### WHAT YOU WILL DO
The word "command" occurs in some lines of the data. Return each such line.

Stored data entries:

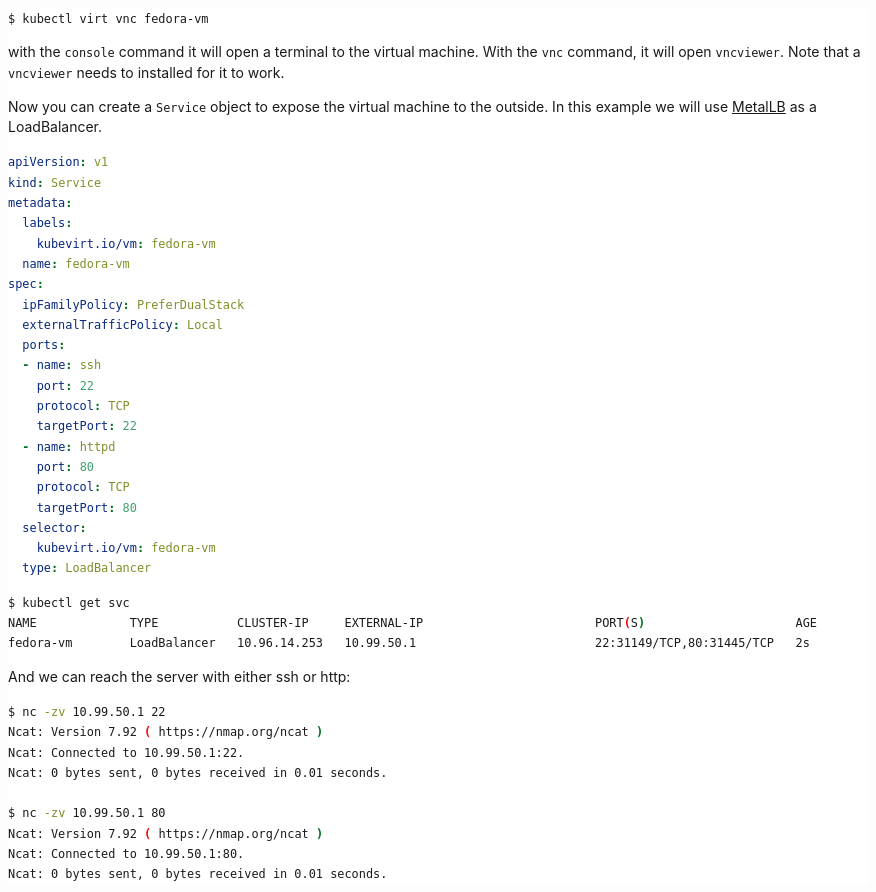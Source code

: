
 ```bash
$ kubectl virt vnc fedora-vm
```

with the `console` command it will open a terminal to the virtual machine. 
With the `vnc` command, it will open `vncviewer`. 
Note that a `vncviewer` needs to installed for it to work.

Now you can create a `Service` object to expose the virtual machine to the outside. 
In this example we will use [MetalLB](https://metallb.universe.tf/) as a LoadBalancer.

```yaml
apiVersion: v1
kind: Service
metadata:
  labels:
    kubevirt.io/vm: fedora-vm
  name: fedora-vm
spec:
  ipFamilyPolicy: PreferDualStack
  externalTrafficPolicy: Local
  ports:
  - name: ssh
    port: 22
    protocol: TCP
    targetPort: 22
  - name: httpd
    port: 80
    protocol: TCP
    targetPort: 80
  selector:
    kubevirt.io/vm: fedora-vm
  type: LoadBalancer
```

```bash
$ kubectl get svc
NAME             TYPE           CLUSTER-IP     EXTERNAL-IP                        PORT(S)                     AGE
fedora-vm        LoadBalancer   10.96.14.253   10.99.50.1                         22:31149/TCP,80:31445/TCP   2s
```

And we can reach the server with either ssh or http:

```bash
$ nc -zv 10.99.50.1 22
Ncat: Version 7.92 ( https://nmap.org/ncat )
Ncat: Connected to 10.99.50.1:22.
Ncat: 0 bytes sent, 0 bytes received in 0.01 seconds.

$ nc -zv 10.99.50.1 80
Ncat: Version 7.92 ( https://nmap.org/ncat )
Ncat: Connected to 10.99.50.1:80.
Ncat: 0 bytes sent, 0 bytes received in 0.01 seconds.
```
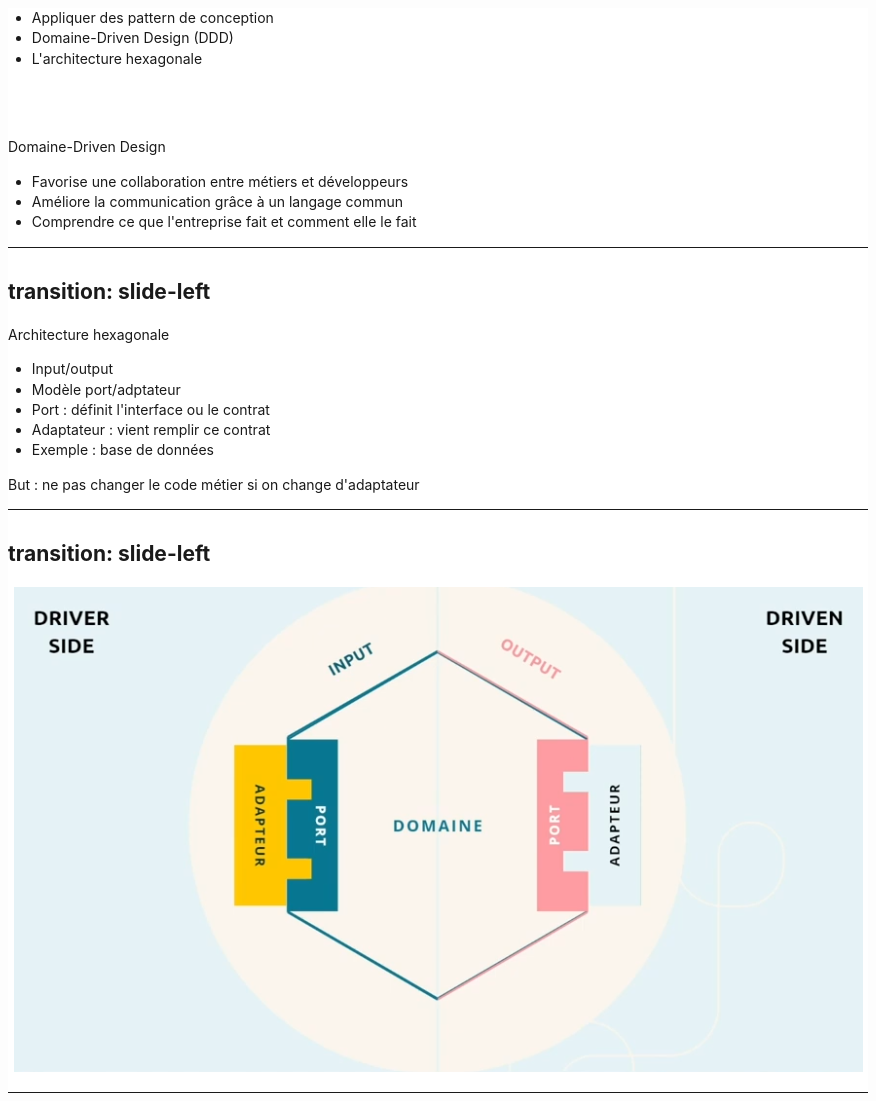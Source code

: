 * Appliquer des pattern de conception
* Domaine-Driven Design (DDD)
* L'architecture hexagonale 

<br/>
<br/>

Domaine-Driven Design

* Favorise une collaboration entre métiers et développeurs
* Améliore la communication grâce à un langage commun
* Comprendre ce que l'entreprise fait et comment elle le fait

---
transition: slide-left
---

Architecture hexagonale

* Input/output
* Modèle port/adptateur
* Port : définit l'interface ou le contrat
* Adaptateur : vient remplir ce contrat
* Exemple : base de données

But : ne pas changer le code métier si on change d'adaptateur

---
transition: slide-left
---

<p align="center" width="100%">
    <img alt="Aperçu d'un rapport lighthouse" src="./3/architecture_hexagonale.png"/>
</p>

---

--

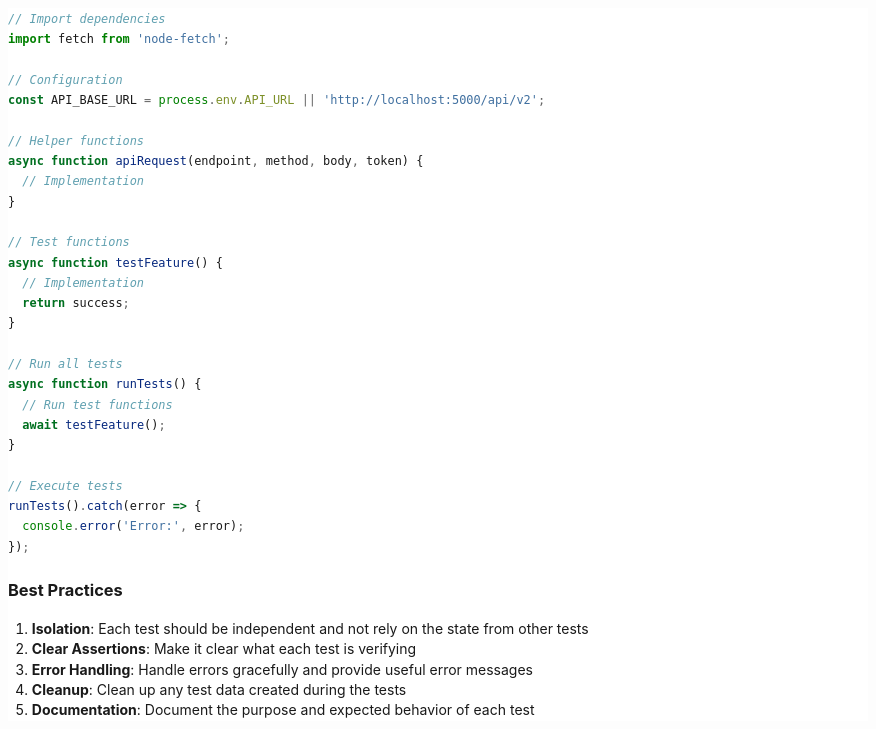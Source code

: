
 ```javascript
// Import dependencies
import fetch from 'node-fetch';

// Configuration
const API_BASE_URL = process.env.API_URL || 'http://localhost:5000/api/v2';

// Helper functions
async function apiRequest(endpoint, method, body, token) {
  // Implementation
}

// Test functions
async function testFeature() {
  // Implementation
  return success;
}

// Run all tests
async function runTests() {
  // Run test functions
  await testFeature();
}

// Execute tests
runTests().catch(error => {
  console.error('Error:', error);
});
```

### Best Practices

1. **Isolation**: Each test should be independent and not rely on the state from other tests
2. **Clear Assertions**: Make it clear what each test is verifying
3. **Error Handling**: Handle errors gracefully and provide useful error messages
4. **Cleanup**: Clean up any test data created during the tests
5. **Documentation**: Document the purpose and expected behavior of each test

---

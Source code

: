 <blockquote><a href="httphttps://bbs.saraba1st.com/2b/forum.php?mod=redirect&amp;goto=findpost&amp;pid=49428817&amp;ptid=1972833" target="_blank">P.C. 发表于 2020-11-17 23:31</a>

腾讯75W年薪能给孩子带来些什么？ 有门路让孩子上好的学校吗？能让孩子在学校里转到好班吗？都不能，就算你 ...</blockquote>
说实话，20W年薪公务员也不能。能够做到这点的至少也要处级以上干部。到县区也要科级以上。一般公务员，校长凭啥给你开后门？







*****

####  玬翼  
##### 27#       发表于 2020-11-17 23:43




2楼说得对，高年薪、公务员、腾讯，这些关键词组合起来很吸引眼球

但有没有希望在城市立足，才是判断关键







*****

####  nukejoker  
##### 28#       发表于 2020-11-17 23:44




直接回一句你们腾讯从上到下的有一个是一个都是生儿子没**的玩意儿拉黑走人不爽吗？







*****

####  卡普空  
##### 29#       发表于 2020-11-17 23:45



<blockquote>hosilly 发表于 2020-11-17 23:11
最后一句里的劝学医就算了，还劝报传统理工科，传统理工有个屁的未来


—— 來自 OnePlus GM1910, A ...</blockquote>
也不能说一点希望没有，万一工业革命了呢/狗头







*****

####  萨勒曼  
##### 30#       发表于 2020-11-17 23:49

### SOLUTION TO THE EXERCISE
with the `console` command it will open a terminal to the virtual machine. 
With the `vnc` command, it will open `vncviewer`. 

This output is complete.